The input below:
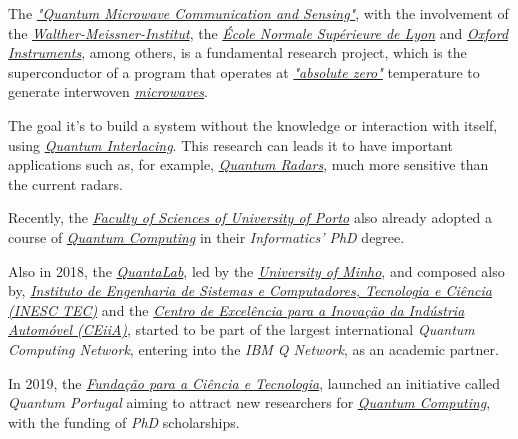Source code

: \documentclass[conference]{IEEEtran}
\begin{document}
\vspace{4pt}

The \href{https://ec.europa.eu/digital-single-market/en/content/qmics-quantum-microwave-communication-and-sensing}{\textit{"Quantum Microwave Communication and Sensing"}}, with the involvement of the \href{https://www.wmi.badw.de/}{\textit{Walther-Meissner-Institut}}, the \href{http://www.ens-lyon.fr/}{\textit{École Normale Supérieure de Lyon}} and \href{https://www.oxinst.com/}{\textit{Oxford Instruments}}, among others, is a fundamental research project, which is the superconductor of a program that operates at \href{https://en.wikipedia.org/wiki/Absolute_zero}{\textit{"absolute zero"}} temperature to generate interwoven \href{https://en.wikipedia.org/wiki/Microwave}{\textit{microwaves}}.

\vspace{4pt}

The goal it's to build a system without the knowledge or interaction with itself, using \href{https://en.wikipedia.org/wiki/Quantum_entanglement}{\textit{Quantum Interlacing}}. This research can leads it to have important applications such as, for example, \href{https://en.wikipedia.org/wiki/Quantum_radar}{\textit{Quantum Radars}}, much more sensitive than the current radars.

\vspace{4pt}

Recently, the \href{https://sigarra.up.pt/fcup/pt/web_page.inicial}{\textit{Faculty of Sciences of University of Porto}} also already adopted a course of \href{https://en.wikipedia.org/wiki/Quantum_computing}{\textit{Quantum Computing}} in their \textit{Informatics' PhD} degree.

\vspace{4pt}

Also in 2018, the \href{http://www.quantalab.org/}{\textit{QuantaLab}}, led by the \href{https://www.uminho.pt/PT}{\textit{University of Minho}}, and composed also by, \href{https://www.inesctec.pt/en}{\textit{Instituto de Engenharia de Sistemas e Computadores, Tecnologia e Ci\^encia (INESC TEC)}} and the \href{https://www.ceiia.com/}{\textit{Centro de Excel\^encia para a Inova\c{c}\"ao da Ind\'ustria Autom\'ovel (CEiiA)}}, started to be part of the largest international \textit{Quantum Computing Network}, entering into the \textit{IBM Q Network}, as an academic partner.

\vspace{4pt}

In 2019, the \href{https://www.fct.pt/}{\textit{Funda\c{c}\~{a}o para a Ci\^{e}ncia e Tecnologia}}, launched an initiative called \textit{Quantum Portugal} aiming to attract new researchers for \href{https://en.wikipedia.org/wiki/Quantum_computing}{\textit{Quantum Computing}}, with the funding of \textit{PhD} scholarships.
\end{document}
End of The input.
> [Problem details]
Your answer should consist of the lines from the listing that hold the word "para".

> [Exercise answer]
Also in 2018, the \href{http://www.quantalab.org/}{\textit{QuantaLab}}, led by the \href{https://www.uminho.pt/PT}{\textit{University of Minho}}, and composed also by, \href{https://www.inesctec.pt/en}{\textit{Instituto de Engenharia de Sistemas e Computadores, Tecnologia e Ci\^encia (INESC TEC)}} and the \href{https://www.ceiia.com/}{\textit{Centro de Excel\^encia para a Inova\c{c}\"ao da Ind\'ustria Autom\'ovel (CEiiA)}}, started to be part of the largest international \textit{Quantum Computing Network}, entering into the \textit{IBM Q Network}, as an academic partner.
In 2019, the \href{https://www.fct.pt/}{\textit{Funda\c{c}\~{a}o para a Ci\^{e}ncia e Tecnologia}}, launched an initiative called \textit{Quantum Portugal} aiming to attract new researchers for \href{https://en.wikipedia.org/wiki/Quantum_computing}{\textit{Quantum Computing}}, with the funding of \textit{PhD} scholarships.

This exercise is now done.